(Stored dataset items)
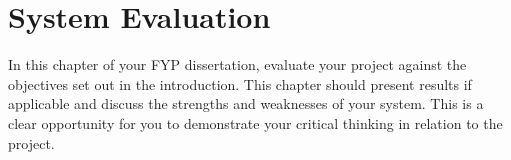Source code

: \chapter{System Evaluation} \label{cha:systemeval}
In this chapter of your FYP dissertation, evaluate your project against the
objectives set out in the introduction. This chapter should present results if
applicable and discuss the strengths and weaknesses of your system. This is a
clear opportunity for you to demonstrate your critical thinking in relation to
the project.

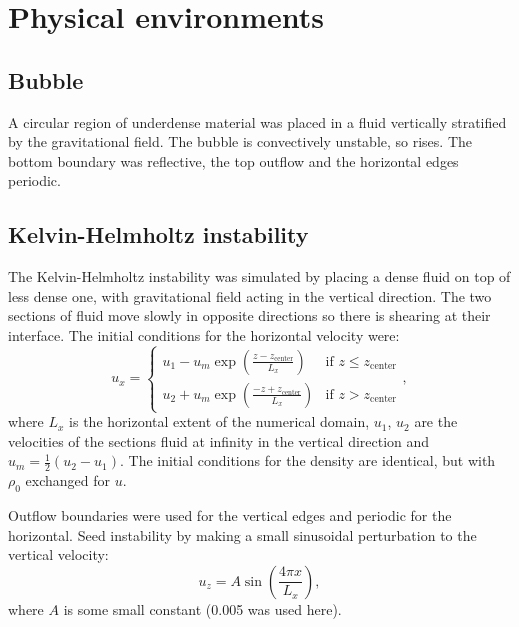 \section{Physical environments}

\subsection{Bubble}
\label{sec:Bubble}
A circular region of underdense material was placed in a fluid vertically stratified by the gravitational field. The bubble is convectively unstable, so rises. The bottom boundary was reflective, the top outflow and the horizontal edges periodic.

\subsection{Kelvin-Helmholtz instability}
\label{sec:Kelvin-Helmholtz}
The Kelvin-Helmholtz instability was simulated by placing a dense fluid on top of less dense one, with gravitational field acting in the vertical direction. The two sections of fluid move slowly in opposite directions so there is shearing at their interface. The initial conditions for the horizontal velocity were:
\begin{equation}
u_x = \begin{cases} u_1 - u_m\exp\left(\frac{z - z_\text{center}}{L_x}\right) & \text{if } z \leq z_\text{center}\\
u_2 + u_m\exp\left(\frac{-z + z_\text{center}}{L_x}\right) & \text{if } z > z_\text{center}\end{cases},
\end{equation}
where \(L_x\) is the horizontal extent of the numerical domain, \(u_1\), \(u_2\) are the velocities of the sections fluid at infinity in the vertical direction and \(u_m = \frac{1}{2}(u_2-u_1)\). The initial conditions for the density are identical, but with \(\rho_0\) exchanged for \(u\).

Outflow boundaries were used for the vertical edges and periodic for the horizontal. Seed instability by making a small sinusoidal perturbation to the vertical velocity:
\begin{equation}
u_z = A \sin\left(\frac{4 \pi x}{L_x}\right),
\end{equation}
where \(A\) is some small constant (0.005 was used here).

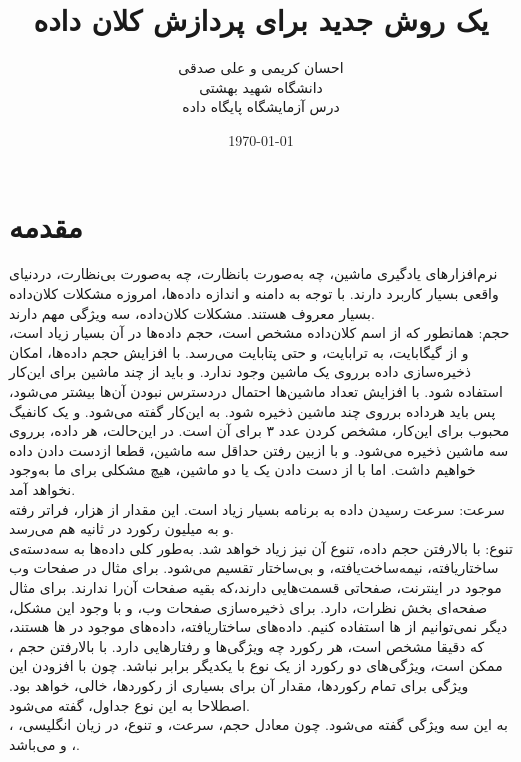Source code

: \documentclass[12pt,onecolumn,a4paper]{article}
\begin{document}
\title{یک روش جدید برای پردازش کلان داده}
\author{احسان کریمی و علی صدقی \\
دانشگاه شهید بهشتی \\ درس آزمایشگاه پایگاه داده}
\date{\today}
\maketitle

\section{مقدمه}
نرم‌افزارهای یادگیری ماشین، چه به‌صورت بانظارت، چه به‌صورت بی‌نظارت، دردنیای واقعی بسیار کاربرد دارند. با توجه به دامنه و اندازه داده‌ها، امروزه مشکلات کلان‌داده بسیار معروف هستند.
مشکلات کلان‌داده، سه ویژگی مهم دارند. \\
حجم: همانطور که از اسم کلان‌داده مشخص است، حجم داده‌ها در آن بسیار زیاد است، و از گیگابایت، به ترابایت، و حتی پتابایت می‌رسد. با افزایش حجم داده‌ها، امکان ذخیره‌سازی داده برروی یک ماشین وجود ندارد.
و باید از چند ماشین برای این‌کار استفاده شود. با افزایش تعداد ماشین‌ها احتمال دردسترس نبودن آن‌ها بیشتر می‌شود، پس باید هرداده برروی چند ماشین ذخیره شود. به این‌کار  گفته می‌شود.
و یک کانفیگ محبوب برای این‌کار، مشخص کردن عدد ۳ برای آن است. در این‌حالت، هر داده، برروی سه ماشین ذخیره می‌شود. و با ازبین رفتن حداقل سه ماشین، قطعا ازدست دادن داده خواهیم داشت.
اما با از دست دادن یک یا دو ماشین، هیچ مشکلی برای ما به‌وجود نخواهد آمد. \\
سرعت: سرعت رسیدن داده به برنامه بسیار زیاد است. این مقدار از هزار، فراتر رفته و به میلیون رکورد در ثانیه هم می‌رسد. \\
تنوع: با بالارفتن حجم داده، تنوع آن نیز زیاد خواهد شد. به‌طور کلی داده‌ها به سه‌دسته‌ی ساختاریافته، نیمه‌ساخت‌یافته، و بی‌ساختار تقسیم می‌شود.
برای مثال در صفحات وب موجود در اینترنت، صفحاتی قسمت‌هایی دارند،‌که بقیه صفحات آن‌را ندارند. برای مثال صفحه‌ای بخش نظرات، دارد. برای ذخیره‌سازی صفحات وب، و با وجود این مشکل، دیگر نمی‌توانیم از ها استفاده کنیم.
داده‌های ساختاریافته، داده‌های موجود در ها هستند، که دقیقا مشخص است، هر رکورد چه ویژگی‌ها و رفتارهایی دارد. با بالارفتن حجم ، ممکن است، ویژگی‌های دو رکورد از یک نوع با یکدیگر برابر نباشد.
چون با افزودن این ویژگی برای تمام رکوردها، مقدار آن برای بسیاری از رکوردها، خالی، خواهد بود. اصطلاحا به این نوع جداول،  گفته می‌شود. \\
به این سه ویژگی  گفته می‌شود. چون معادل حجم، سرعت، و تنوع، در زیان انگلیسی، ، ، و  می‌باشد.\\
\end{document}
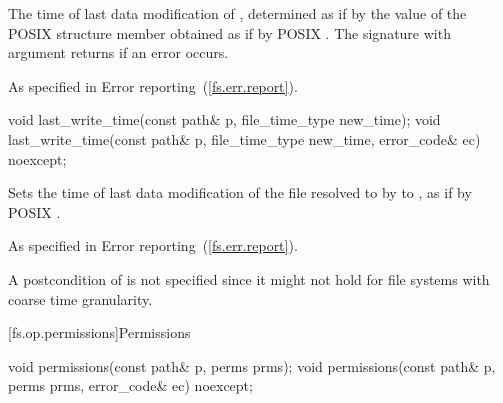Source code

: \begin{itemdescr}
\pnum
\returns The time of last data modification of ,
  determined as if by the value of the POSIX  structure member 
  obtained as if by POSIX .
  The signature with argument  returns 
  if an error occurs.

\pnum
\throws As specified in Error reporting~(\ref{fs.err.report}).
\end{itemdescr}

\begin{itemdecl}
void last_write_time(const path& p, file_time_type new_time);
void last_write_time(const path& p, file_time_type new_time,
                     error_code& ec) noexcept;
\end{itemdecl}

\begin{itemdescr}
\pnum
\effects Sets the time of last data modification of the file
  resolved to by  to , as if by POSIX .

\pnum
\throws As specified in Error reporting~(\ref{fs.err.report}).

\pnum
\enternote A postcondition of  is not specified since it might not hold for file systems
  with coarse time granularity. \exitnote
\end{itemdescr}

[fs.op.permissions]{Permissions}

\begin{itemdecl}
void permissions(const path& p, perms prms);
void permissions(const path& p, perms prms, error_code& ec) noexcept;
\end{itemdecl}

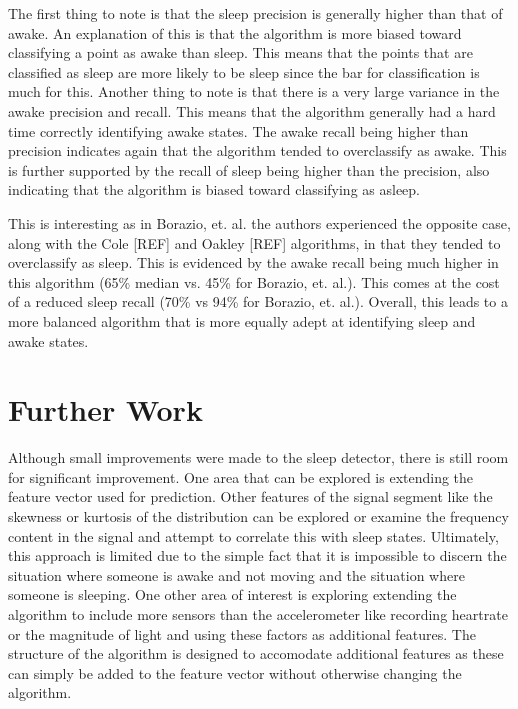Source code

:             The first thing to note is that the sleep precision is generally higher than that of awake. An explanation of this is that the algorithm is more biased toward classifying a point as awake than sleep. This means that the points that are classified as sleep are more likely to be sleep since the bar for classification is much for this. Another thing to note is that there is a very large variance in the awake precision and recall. This means that the algorithm generally had a hard time correctly identifying awake states. The awake recall being higher than precision indicates again that the algorithm tended to overclassify as awake. This is further supported by the recall of sleep being higher than the precision, also indicating that the algorithm is biased toward classifying as asleep. 

            This is interesting as in Borazio, et. al. the authors experienced the opposite case, along with the Cole [REF] and Oakley [REF] algorithms, in that they tended to overclassify as sleep. This is evidenced by the awake recall being much higher in this algorithm (65\% median vs. 45\% for Borazio, et. al.). This comes at the cost of a reduced sleep recall (70\% vs 94\% for Borazio, et. al.). Overall, this leads to a more balanced algorithm that is more equally adept at identifying sleep and awake states.


    \chapter{Further Work}

        Although small improvements were made to the sleep detector, there is still room for significant improvement. One area that can be explored is extending the feature vector used for prediction. Other features of the signal segment like the skewness or kurtosis of the distribution can be explored or examine the frequency content in the signal and attempt to correlate this with sleep states. Ultimately, this approach is limited due to the simple fact that it is impossible to discern the situation where someone is awake and not moving and the situation where someone is sleeping. One other area of interest is exploring extending the algorithm to include more sensors than the accelerometer like recording heartrate or the magnitude of light and using these factors as additional features. The structure of the algorithm is designed to accomodate additional features as these can simply be added to the feature vector without otherwise changing the algorithm.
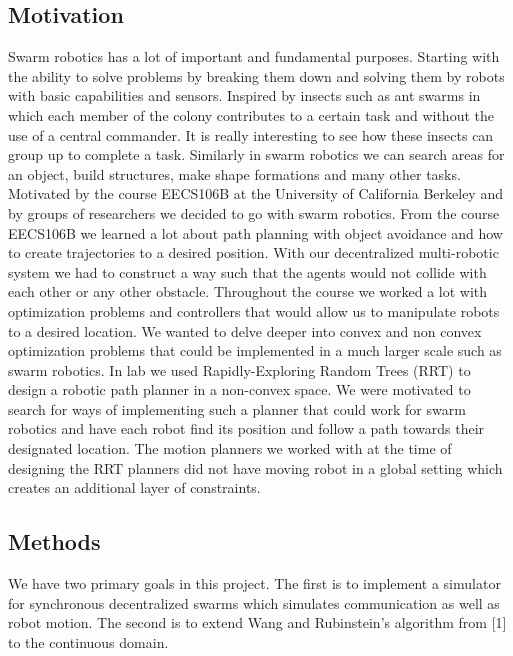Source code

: \subsection{Motivation} 

Swarm robotics has a lot of important and fundamental purposes. Starting with the ability to solve problems by breaking them down and solving them by robots with basic capabilities and sensors. Inspired by insects such as ant swarms in which each member of the colony contributes to a certain task and without the use of a central commander. It is really interesting to see how these insects can group up to complete a task. Similarly in swarm robotics we can search areas for an object, build structures, make shape formations and many other tasks. Motivated by the course EECS106B at the University of California Berkeley and by groups of researchers we decided to go with swarm robotics. From the course EECS106B we learned a lot about path planning with object avoidance and how to create trajectories to a desired position. With our decentralized multi-robotic system we had to construct a way such that the agents would not collide with each other or any other obstacle. Throughout the course we worked a lot with optimization problems and controllers that would allow us to manipulate robots to a desired location. We wanted to delve deeper into convex and non convex optimization problems that could be implemented in a much larger scale such as swarm robotics. In lab we used Rapidly-Exploring Random Trees (RRT) to design a robotic path planner in a non-convex space. We were motivated to search for ways of implementing such a planner that could work for swarm robotics and have each robot find its position and follow a path towards their designated location. The motion planners we worked with at the time of designing the RRT planners did not have moving robot in a global setting which creates an additional layer of constraints. 










\subsection{Methods}

We have two primary goals in this project. The first is to implement a simulator for synchronous decentralized swarms which simulates communication as well as robot motion. The second is to extend Wang and Rubinstein's algorithm from [1] to the continuous domain.


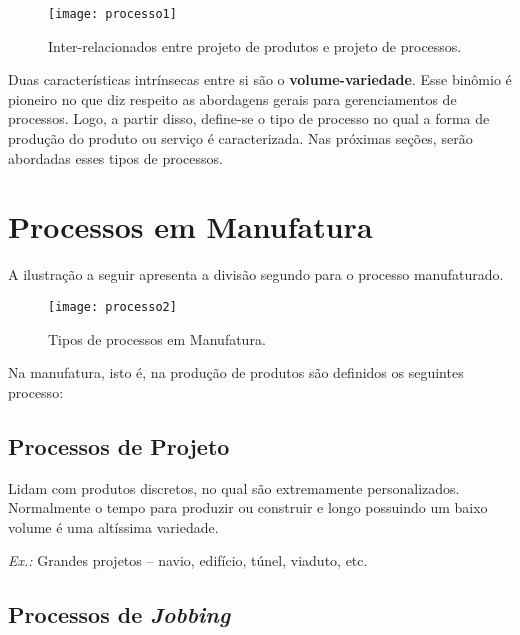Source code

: 		\begin{figure}[h]
			\centering
			\texttt{[image: processo1]}
			\caption[Inter-relacionados entre projeto de produtos e projeto de processos]{Inter-relacionados entre projeto de produtos e projeto de processos.}
			\label{fig:processo1}
		\end{figure}

		Duas características intrínsecas entre si são o \textbf{volume-variedade}. Esse binômio é pioneiro no que diz respeito as abordagens gerais para gerenciamentos de processos. Logo, a partir disso, define-se o tipo de processo no qual a forma de produção do produto ou serviço é caracterizada. Nas próximas seções, serão abordadas esses tipos de processos.

		\section[Processos em Manufatura]{Processos em Manufatura}
		\label{sec:processos_manufatura}
			
			A ilustração a seguir apresenta a divisão segundo \cite{slack} para o processo manufaturado.

			\begin{figure}[h]
				\centering
				\texttt{[image: processo2]}
				\caption[Tipos de processos em Manufatura]{Tipos de processos em Manufatura.}
				\label{fig:processo2}
			\end{figure}

			Na manufatura, isto é, na produção de produtos são definidos os seguintes processo:

			\subsection[Processos de Projeto]{Processos de Projeto}
			\label{sec:processos_manufatura_projeto}

				Lidam com produtos discretos, no qual são extremamente personalizados. Normalmente o tempo para produzir ou construir e longo possuindo um baixo volume é uma altíssima variedade.
				
				\emph{Ex.:} Grandes projetos – navio, edifício, túnel, viaduto, etc.

			\subsection[Processos de Jobbing]{Processos de \emph{Jobbing}}
			\label{sec:processos_manufatura_jobbing}


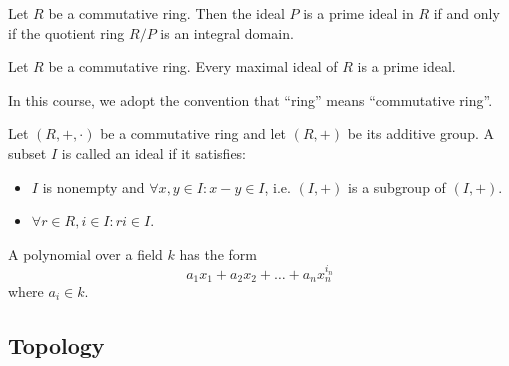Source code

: \begin{prop}
  Let $R$ be a commutative ring. Then the ideal $P$ is a prime ideal in $R$ if
  and only if the quotient ring $R/P$ is an integral domain.
\end{prop}


\begin{prop}
  Let $R$ be a commutative ring. Every maximal ideal of $R$ is a prime ideal.
\end{prop}

\begin{remark}
  In this course, we adopt the convention that ``ring'' means ``commutative
  ring''.
\end{remark}


\begin{defn}
  Let $(R,+,\cdot)$ be a commutative ring and let $(R, +)$ be its additive
  group. A subset $I$ is called an ideal if it satisfies:
  \begin{itemize}
    \item $I$ is nonempty and $\forall x,y \in I : x-y \in I$, i.e. $(I,+)$ is a
    subgroup of $(I,+)$.
    \item $\forall r \in R, i \in I : ri \in I$.
  \end{itemize}
\end{defn}


\begin{defn}
  A polynomial over a field $k$ has the form
  \[ a_1 x_1 + a_2 x_2 + \ldots + a_n x_n^{i_n}\]
  where $a_i \in k$.
\end{defn}

\subsection{Topology}

\begin{defn}[Topology]
\end{defn}
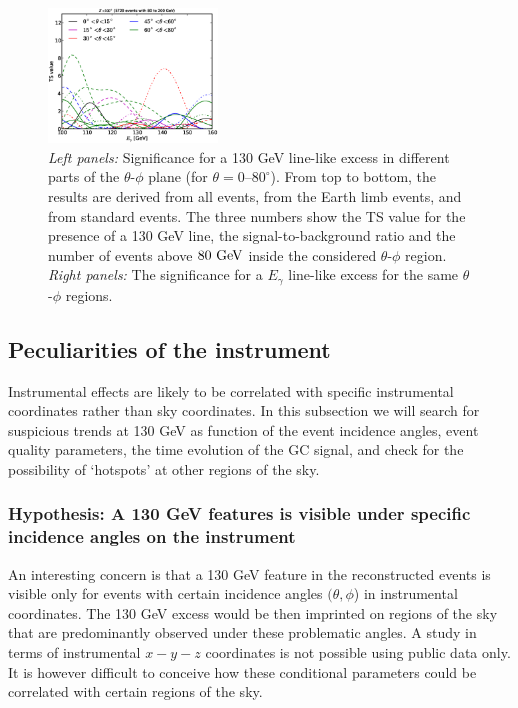 \documentclass[aps,twocolumn,prd,superscriptaddress,showpacs,nofootinbib,fixfloat]{revtex4}
\newcommand{\GeV}{{\rm ~GeV}}
\begin{document}
\begin{figure}
  \includegraphics[width=0.40\textwidth]{plots/scan_z.LE.100.eps}
  \caption{\emph{Left panels:} Significance for a 130 GeV
  line-like excess in different parts of the $\theta$-$\phi$
  plane (for $\theta=0$--$80^\circ$). From top to bottom,
  the results are derived from all events, from the Earth
  limb events, and from standard events. The three numbers
  show the TS value for the presence of a 130 GeV line, the
  signal-to-background ratio and the number of events above
  $80\GeV$ inside the considered $\theta$-$\phi$ region.
  \emph{Right panels:} The significance for a $E_\gamma$
  line-like excess for the same $\theta$-$\phi$ regions.}
  \label{fig:polarPlotsAll}
\end{figure}


\subsection{Peculiarities of the instrument}
Instrumental effects are likely to be correlated with
specific instrumental coordinates rather than sky
coordinates. In this subsection we will search for
suspicious trends at 130 GeV as function of the event
incidence angles, event quality parameters, the time
evolution of the GC signal, and check for the possibility of
`hotspots' at other regions of the sky.

\subsubsection{Hypothesis: A 130 GeV features is visible
under specific incidence angles on the instrument}


An interesting concern is that a 130 GeV feature in the
reconstructed events is visible only for events with certain
incidence angles $(\theta, \phi$) in instrumental
coordinates. The 130 GeV excess would be then imprinted on
regions of the sky that are predominantly observed under
these problematic angles. A study in terms of instrumental
$x-y-z$ coordinates is not possible using public data only.
It is however difficult to conceive how these conditional
parameters could be correlated with certain regions of the
sky.
\end{document}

_Exercise details_.
From the entries above, copy every line that holds the word "only".

_Task result_.
  and only if the quotient ring $R/P$ is an integral domain.
reconstructed events is visible only for events with certain
$x-y-z$ coordinates is not possible using public data only.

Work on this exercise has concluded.